CREED Seminars Amsterdam

Speaker(s)
Jan Potters (Tilburg University)
Date
2008-12-11
Location
Amsterdam

We set up and test a simple model of spurious product differentiation in a duopoly market. In our model, partly inspired by Anderson and Renault (2006), each firm offers one good to boundedly rational consumers that have homogeneous preferences. Firms decide simultaneously on the number of quality attributes of their good and then set their prices. The number of attributes of a good does not affect its quality or its value to the consumer but adds noise to the consumers’ perception of the net value differences of the goods offered. The model suggests that the lower quality firm will always choose the maximum number of attributes possible while the best quality firm will choose the minimum number of attributes as long as its quality advantage is large enough.

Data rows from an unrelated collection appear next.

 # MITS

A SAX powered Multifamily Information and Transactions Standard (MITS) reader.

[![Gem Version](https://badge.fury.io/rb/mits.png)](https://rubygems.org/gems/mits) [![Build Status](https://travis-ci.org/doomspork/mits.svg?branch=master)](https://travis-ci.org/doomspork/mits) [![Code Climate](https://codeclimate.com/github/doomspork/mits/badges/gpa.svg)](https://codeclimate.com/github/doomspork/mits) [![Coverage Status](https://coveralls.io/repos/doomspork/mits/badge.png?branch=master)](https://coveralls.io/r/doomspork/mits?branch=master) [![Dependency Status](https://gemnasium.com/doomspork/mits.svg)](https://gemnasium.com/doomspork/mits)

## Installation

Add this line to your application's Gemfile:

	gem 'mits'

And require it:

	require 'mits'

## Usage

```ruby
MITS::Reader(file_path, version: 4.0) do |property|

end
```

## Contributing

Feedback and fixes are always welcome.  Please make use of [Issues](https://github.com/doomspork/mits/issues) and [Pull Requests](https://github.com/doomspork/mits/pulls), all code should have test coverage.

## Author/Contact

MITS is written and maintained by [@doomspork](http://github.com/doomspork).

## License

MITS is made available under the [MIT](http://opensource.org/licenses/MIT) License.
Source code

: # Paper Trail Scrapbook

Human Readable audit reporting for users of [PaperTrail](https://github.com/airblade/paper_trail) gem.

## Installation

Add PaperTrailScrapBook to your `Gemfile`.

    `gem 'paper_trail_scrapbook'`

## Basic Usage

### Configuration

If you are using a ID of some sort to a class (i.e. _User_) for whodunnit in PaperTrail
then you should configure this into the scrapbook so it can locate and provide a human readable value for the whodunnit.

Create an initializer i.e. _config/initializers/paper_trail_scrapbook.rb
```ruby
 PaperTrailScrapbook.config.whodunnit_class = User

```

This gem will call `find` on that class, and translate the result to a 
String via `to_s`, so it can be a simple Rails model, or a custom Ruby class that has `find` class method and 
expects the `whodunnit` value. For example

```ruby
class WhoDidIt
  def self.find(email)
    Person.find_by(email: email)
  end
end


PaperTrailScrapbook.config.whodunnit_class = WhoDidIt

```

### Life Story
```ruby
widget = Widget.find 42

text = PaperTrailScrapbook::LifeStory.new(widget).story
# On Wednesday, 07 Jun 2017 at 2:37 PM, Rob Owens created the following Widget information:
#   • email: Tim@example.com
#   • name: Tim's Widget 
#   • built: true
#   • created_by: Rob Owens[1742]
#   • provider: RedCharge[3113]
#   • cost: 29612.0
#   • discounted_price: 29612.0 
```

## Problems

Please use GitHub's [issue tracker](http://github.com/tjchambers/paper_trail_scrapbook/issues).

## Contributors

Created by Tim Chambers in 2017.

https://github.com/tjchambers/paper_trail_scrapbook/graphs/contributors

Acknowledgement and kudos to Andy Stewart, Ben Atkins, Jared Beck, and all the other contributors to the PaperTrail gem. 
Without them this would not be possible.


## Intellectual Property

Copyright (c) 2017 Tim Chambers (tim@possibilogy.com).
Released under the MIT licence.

The equilibrium prices and the seller profits are larger than the standard Bertrand predictions. Our results from a laboratory experiment with markets consisting of 2 buyers and 2 sellers are broadly in line with the model’s main predictions. The buyers make more mistakes and the prices and the profits of sellers are higher when the number of attributes of goods is higher. The number of attributes that a firm chooses is negatively related to the quality of the seller’s good. Compared to a benchmark treatment with simulated (perfectly rational) buyers prices and producer surplus are higher when buyers are real subjects.